Feb. 20 (UPI) -- A federal judge in New York City agreed to delay Michael Cohen's three-year prison sentence Wednesday so he can recover from shoulder surgery and prepare for congressional testimony.
District Judge William Pauley pushed back Cohen's March 6 sentence start date to May 6, 60 days later. The 52-year-old former personal attorney for President Donald Trump pleaded guilty last year to nine charges, one of which stems from the investigation by special counsel Robert Mueller.
In a letter requesting the delay, Cohen's lawyer, Michael Monico, said his client "underwent a serious surgical procedure" and requires physical therapy and follow-up appointments when his doctor. Monico said prosecutors did not object to the postponement.
Cohen's shoulder surgery also caused him to postpone testimony before the Senate intelligence committee earlier this month.
Cohen originally was invited to testify publicly before the House oversight committee on Feb. 7, but postponed the appearance citing verbal attacks against him and his family by Trump and Rudy Giuliani, Trump's current personal lawyer.
After that appearance was postponed, U.S. Marshals subpoenaed him to testify before the Senate Select Committee on Intelligence on Feb. 12.
Cohen testified before House and Senate committees in 2017 that a plan to build a Trump Tower in Moscow ended in January 2016, but he pleaded guilty to lying during those testimonies in November.

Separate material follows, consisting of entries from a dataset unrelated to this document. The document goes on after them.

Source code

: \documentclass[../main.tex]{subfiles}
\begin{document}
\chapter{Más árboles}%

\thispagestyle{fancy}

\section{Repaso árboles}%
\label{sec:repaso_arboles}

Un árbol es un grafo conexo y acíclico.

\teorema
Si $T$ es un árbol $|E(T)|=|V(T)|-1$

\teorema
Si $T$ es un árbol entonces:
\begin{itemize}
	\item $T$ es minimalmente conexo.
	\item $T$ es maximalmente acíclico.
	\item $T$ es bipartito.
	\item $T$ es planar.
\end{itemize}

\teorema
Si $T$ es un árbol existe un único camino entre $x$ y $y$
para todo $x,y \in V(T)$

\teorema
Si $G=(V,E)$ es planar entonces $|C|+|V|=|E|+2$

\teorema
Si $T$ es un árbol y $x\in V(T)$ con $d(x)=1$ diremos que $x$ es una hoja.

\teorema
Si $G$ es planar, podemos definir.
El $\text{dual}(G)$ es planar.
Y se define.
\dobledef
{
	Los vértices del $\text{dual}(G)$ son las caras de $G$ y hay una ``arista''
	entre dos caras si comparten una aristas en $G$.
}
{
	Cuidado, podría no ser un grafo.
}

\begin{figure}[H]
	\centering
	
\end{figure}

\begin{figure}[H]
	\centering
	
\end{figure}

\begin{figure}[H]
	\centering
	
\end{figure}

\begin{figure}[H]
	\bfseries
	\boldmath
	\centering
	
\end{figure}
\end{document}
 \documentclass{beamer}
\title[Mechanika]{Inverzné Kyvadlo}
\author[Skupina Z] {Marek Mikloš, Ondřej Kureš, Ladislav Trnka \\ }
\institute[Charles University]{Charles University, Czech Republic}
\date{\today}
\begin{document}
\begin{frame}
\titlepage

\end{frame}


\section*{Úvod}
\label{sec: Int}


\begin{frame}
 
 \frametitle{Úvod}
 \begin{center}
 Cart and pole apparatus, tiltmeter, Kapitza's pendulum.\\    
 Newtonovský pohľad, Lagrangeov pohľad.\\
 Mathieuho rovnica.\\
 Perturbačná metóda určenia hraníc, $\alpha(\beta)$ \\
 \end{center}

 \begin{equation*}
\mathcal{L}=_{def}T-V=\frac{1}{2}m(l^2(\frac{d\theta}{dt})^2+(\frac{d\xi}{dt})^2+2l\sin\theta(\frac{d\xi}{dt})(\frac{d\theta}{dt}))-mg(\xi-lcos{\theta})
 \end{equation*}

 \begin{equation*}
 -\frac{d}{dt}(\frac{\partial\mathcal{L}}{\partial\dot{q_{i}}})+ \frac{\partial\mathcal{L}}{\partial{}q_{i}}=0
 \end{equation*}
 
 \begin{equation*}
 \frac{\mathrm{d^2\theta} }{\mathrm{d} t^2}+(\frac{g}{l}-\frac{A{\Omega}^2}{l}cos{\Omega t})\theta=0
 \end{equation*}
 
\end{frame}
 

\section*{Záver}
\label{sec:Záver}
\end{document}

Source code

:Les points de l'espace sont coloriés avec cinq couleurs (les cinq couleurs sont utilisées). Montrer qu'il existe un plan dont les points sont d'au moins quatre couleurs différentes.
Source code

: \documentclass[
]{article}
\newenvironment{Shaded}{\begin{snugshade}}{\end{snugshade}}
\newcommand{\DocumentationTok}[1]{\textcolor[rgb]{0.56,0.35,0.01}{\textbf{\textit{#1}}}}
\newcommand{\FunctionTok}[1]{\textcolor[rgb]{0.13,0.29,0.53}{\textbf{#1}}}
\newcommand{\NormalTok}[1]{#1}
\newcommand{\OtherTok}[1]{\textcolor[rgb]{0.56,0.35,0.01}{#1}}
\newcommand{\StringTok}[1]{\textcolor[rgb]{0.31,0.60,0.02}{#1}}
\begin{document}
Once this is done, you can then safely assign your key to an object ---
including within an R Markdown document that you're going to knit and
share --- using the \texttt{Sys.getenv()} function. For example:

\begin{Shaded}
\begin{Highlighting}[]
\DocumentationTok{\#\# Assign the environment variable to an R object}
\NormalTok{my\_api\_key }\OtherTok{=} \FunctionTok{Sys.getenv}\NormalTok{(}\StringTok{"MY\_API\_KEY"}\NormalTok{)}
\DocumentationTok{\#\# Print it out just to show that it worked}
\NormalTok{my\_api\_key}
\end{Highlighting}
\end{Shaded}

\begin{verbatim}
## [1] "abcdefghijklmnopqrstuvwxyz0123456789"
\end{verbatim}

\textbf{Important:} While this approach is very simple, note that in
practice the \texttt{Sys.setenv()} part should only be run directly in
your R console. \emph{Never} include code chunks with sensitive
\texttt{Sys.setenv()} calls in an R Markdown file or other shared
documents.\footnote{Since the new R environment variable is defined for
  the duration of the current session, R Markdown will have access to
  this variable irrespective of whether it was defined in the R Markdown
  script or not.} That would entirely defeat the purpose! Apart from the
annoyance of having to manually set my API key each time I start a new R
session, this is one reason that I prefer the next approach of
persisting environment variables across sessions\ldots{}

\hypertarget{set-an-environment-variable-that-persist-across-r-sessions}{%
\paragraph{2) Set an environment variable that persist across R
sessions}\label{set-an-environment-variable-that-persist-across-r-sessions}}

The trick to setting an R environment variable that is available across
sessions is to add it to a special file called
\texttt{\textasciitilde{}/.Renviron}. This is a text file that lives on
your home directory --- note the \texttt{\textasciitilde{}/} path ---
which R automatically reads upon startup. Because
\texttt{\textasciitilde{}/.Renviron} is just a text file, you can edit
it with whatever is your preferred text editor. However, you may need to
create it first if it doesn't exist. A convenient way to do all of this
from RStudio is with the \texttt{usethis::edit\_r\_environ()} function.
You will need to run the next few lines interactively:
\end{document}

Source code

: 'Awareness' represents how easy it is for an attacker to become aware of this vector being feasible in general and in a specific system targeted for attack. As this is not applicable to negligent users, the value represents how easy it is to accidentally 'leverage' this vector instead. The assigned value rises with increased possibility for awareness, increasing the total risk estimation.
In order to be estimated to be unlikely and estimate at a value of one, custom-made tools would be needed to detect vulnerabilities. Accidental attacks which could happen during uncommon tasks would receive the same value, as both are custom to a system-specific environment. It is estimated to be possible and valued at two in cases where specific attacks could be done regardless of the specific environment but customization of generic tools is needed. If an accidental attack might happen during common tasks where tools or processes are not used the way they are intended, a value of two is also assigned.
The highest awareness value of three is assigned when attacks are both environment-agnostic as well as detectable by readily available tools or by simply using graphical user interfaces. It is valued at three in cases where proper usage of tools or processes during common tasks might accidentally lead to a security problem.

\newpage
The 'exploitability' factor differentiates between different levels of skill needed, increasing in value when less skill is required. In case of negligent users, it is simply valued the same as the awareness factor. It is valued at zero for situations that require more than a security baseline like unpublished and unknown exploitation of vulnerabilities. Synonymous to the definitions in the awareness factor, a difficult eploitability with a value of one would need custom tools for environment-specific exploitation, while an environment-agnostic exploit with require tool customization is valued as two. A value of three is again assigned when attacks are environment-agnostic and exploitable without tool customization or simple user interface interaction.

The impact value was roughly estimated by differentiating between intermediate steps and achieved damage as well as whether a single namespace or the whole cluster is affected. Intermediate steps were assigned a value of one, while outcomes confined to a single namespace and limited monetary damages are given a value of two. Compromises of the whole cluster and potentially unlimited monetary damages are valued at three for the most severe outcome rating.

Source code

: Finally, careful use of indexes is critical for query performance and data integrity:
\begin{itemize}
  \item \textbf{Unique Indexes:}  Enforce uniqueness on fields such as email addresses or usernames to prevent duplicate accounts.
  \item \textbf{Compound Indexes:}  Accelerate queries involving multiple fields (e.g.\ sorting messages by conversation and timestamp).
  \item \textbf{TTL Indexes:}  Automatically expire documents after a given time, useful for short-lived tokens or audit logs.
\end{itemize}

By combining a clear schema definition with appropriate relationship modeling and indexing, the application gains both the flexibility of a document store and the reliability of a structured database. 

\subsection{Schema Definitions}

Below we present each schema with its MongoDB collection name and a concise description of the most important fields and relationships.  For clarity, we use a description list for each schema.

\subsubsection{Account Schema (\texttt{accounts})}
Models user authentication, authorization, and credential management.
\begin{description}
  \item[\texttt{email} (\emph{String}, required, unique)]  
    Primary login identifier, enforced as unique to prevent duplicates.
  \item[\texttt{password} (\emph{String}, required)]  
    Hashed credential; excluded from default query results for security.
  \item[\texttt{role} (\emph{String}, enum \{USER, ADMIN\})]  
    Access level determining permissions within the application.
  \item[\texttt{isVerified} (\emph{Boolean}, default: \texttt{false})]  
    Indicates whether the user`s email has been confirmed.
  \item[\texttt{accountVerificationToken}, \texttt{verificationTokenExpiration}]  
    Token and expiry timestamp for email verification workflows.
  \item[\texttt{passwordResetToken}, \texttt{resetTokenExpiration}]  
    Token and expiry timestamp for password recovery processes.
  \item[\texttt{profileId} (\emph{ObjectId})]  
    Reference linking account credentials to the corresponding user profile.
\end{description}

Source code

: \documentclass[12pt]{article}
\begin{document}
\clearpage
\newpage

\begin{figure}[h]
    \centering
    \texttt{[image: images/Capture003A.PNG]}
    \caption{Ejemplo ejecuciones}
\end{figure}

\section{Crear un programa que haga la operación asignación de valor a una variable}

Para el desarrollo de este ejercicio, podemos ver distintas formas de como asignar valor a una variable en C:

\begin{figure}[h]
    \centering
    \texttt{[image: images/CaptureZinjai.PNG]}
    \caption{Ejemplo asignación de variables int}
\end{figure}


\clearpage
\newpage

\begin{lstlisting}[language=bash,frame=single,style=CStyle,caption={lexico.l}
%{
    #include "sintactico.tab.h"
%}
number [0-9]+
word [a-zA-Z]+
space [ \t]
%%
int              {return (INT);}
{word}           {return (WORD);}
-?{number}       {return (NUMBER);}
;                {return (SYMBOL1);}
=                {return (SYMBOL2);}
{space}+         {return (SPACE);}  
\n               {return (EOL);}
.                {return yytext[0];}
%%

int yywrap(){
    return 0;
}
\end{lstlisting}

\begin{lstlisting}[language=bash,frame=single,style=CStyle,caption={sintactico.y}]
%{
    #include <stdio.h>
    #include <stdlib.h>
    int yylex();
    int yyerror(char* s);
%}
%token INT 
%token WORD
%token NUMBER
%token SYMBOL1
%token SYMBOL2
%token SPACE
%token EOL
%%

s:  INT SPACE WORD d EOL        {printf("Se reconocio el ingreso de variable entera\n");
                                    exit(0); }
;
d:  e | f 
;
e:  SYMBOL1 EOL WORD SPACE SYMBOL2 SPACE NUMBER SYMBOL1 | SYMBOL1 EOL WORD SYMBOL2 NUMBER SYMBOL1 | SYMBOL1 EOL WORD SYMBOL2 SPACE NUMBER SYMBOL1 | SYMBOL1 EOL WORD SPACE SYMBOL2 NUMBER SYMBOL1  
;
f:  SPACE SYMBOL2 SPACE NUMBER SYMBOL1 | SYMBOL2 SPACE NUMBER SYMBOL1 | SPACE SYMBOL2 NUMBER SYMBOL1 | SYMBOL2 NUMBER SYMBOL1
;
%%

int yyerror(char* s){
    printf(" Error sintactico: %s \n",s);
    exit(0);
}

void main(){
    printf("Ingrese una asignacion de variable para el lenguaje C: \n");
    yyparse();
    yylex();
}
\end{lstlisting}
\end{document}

The court documents say Cohen lied to lawmakers out of loyalty and to minimize ties with Russia during Trump's campaign.
Monico cited three congressional hearings as a second reason for delaying his prison sentence.
Testifying "will require Mr. Cohen to spend substantial time in preparation that will limit the time he has to get his affairs in order and spend time with his family, especially given such a short period between the anticipated hearings and the present reporting date," the letter said.
In addition to the charge linked to the Mueller investigation, Cohen pleaded guilty to five counts of tax evasion and one count each of excessive campaign contribution, unlawful corporate contribution and making false statements to a bank.
The campaign finance charges stem from his involvement in making payments in 2016 to two women -- Stormy Daniels, also known as Stephanie Clifford, and Karen McDougal -- who said they had affairs with Trump. Prosecutors said they were intended "to influence the election from the shadows."